Welcome to EcoTypes! Below are some answers to the questions we frequently hear. If others, feel free to fill out the question form. Or, would you like to go deeper with EcoTypes?
I haven’t heard of EcoTypes before; please give me the basics.

EcoTypes is an educational and research initiative launched in 2017 by Prof. Jim Proctor of Lewis & Clark College in Portland, OR (USA). EcoTypes offers a free, anonymous survey, customized survey report, and online learning resources to explore our environmental worldviews, and how engagement over our differing EcoTypes may be a source of creativity vs. conflict. As of 2023, over 10,000 participants have completed the EcoTypes survey.
EcoTypes builds on the possibility that many of us care, just differently, about environmental issues. Our world is full of difference and debate: how might we better navigate this divided world, to work together toward environmental progress while fully honoring these differences? The first step involves exploring our EcoTypes: our differing environmental worldviews. EcoTypes offers resources to better understand our differences, and to engage with people whose EcoTypes may be like or unlike ours.

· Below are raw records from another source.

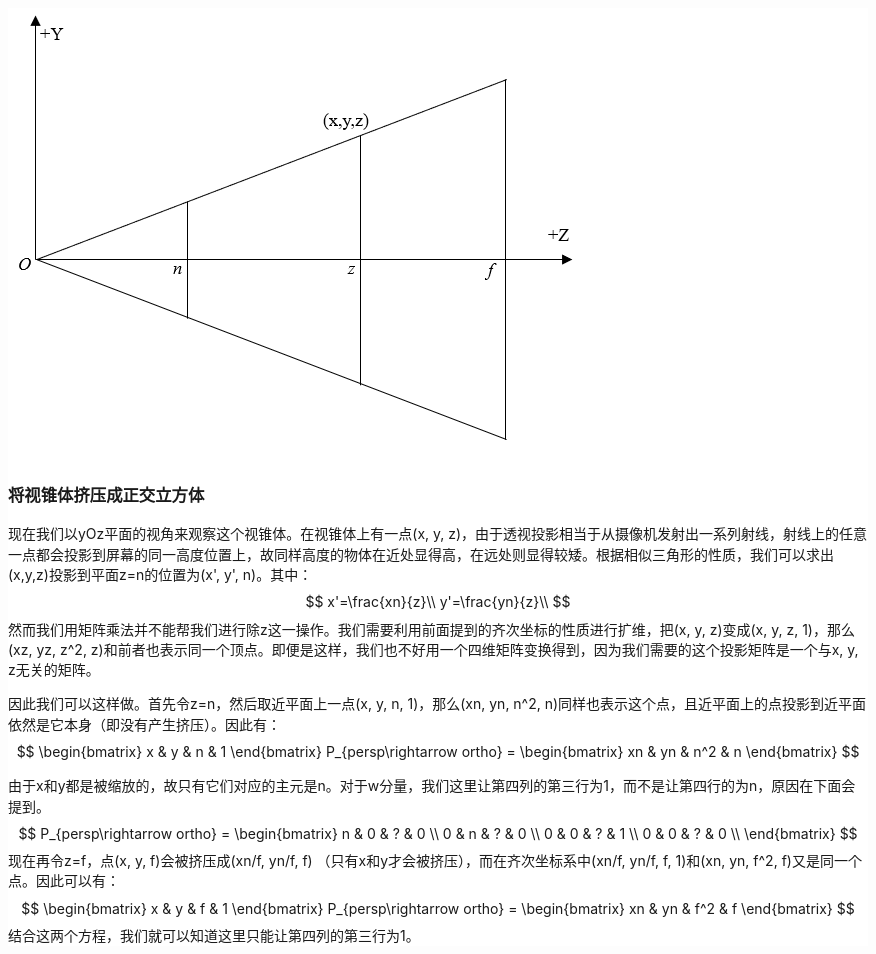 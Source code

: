 ![](..\assets\04\13.png)

### 将视锥体挤压成正交立方体

现在我们以yOz平面的视角来观察这个视锥体。在视锥体上有一点(x, y, z)，由于透视投影相当于从摄像机发射出一系列射线，射线上的任意一点都会投影到屏幕的同一高度位置上，故同样高度的物体在近处显得高，在远处则显得较矮。根据相似三角形的性质，我们可以求出(x,y,z)投影到平面z=n的位置为(x', y', n)。其中：
$$
x'=\frac{xn}{z}\\
y'=\frac{yn}{z}\\
$$
然而我们用矩阵乘法并不能帮我们进行除z这一操作。我们需要利用前面提到的齐次坐标的性质进行扩维，把(x, y, z)变成(x, y, z, 1)，那么(xz, yz, z^2, z)和前者也表示同一个顶点。即便是这样，我们也不好用一个四维矩阵变换得到，因为我们需要的这个投影矩阵是一个与x, y, z无关的矩阵。

因此我们可以这样做。首先令z=n，然后取近平面上一点(x, y, n, 1)，那么(xn, yn, n^2, n)同样也表示这个点，且近平面上的点投影到近平面依然是它本身（即没有产生挤压）。因此有：
$$
\begin{bmatrix} x & y & n & 1 \end{bmatrix} P_{persp\rightarrow ortho} = \begin{bmatrix} xn & yn & n^2 & n \end{bmatrix}
$$


由于x和y都是被缩放的，故只有它们对应的主元是n。对于w分量，我们这里让第四列的第三行为1，而不是让第四行的为n，原因在下面会提到。
$$
P_{persp\rightarrow ortho} = \begin{bmatrix}
n & 0 & ? & 0 \\
0 & n & ? & 0 \\
0 & 0 & ? & 1 \\
0 & 0 & ? & 0 \\
\end{bmatrix}
$$
现在再令z=f，点(x, y, f)会被挤压成(xn/f, yn/f, f) （只有x和y才会被挤压），而在齐次坐标系中(xn/f, yn/f, f, 1)和(xn, yn, f^2, f)又是同一个点。因此可以有：
$$
\begin{bmatrix} x & y & f & 1 \end{bmatrix} P_{persp\rightarrow ortho} = \begin{bmatrix} xn & yn & f^2 & f \end{bmatrix}
$$
结合这两个方程，我们就可以知道这里只能让第四列的第三行为1。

There are many good initiatives today that address our divided world. EcoTypes is unique in several ways: (a) it explores difference in an environmental context; (b) it offers a systematic, empirically grounded approach to environmental difference; and (c) rather than seek agreement, consensus, or compromise—all noble if unreachable goals—EcoTypes seeks to build on difference as a resource toward environmental progress.
Can you give me information about the EcoTypes survey before I complete it?
The anonymous EcoTypes survey, available in English and major European languages, is quite detailed, so please allow about 30 minutes to take it. You will mark your level of agreement or disagreement with 24 environmental statements, complete a global priorities page based on U.N. Sustainable Development Goals, and optionally provide anonymous background information to help us understand patterns in responses.
The wording of many of the environmental statements in the survey is intentionally strong, to suggest differing approaches to environmental issues. There are no right or wrong answers!
If you are taking the survey as part of a group or a course, you will select a group code toward the end. You also have an opportunity to enter your email address if you wish to participate in a confidential followup interview.
A few moments after you submit the survey, you’ll receive a customized report, including an overview to help you understand your axis, theme, and EcoType results. The report has a code you can enter if you wish to retrieve it any time in future.
I’m an instructor. Where can I get more information?
See the Instructor FAQ for basic information on using EcoTypes in your course, and feel free to submit a question at any time.
Tell me more about the _____ on this website!
The EcoTypes website is a WordPress site, with most graphics and site content/layout/programming by Jim Proctor. Summary information on axes, themes, and EcoTypes was constructed using the Toolset suite of CPT plugins. The EcoTypes survey was constructed using Formidable Forms, with background numerical calculations following a simplified methodology based on statistical analysis of thousands of responses to date.
The colors used on the EcoTypes site are a combination of the green that was used extensively on the original EcoTypes site, and the orange and blue that have been used in past on the Lewis & Clark College website. They are also used to signify the three EcoTypes themes of place (green), knowledge (blue), and action (orange).
There is some capitalization that deviates from standard usage. In general, each axis, theme, or EcoType is capitalized (e.g., Aesthetics, Place, or Traditional Ways) to denote its particular meaning on the EcoTypes site.
The EcoTypes site, survey, and other resources are available in English and other European languages, with more languages possible depending on international interest. The automatic translations use Google Neural Machine technology, via the GTranslate plugin.
The EcoTypes site and translations are fully GDPR compatible, using only a minimal number of cookies and following data privacy regulations. Visitors to the site are presented with a CookieYes popup asking them to review/accept site cookies, per GDPR requirements.
The front page image, and the image used on Going Deeper sections, were developed from publicly-available Ansel Adams photographs, including “The Tetons and the Snake River” (1942), and “McDonald Lake, Glacier National Park” (1942).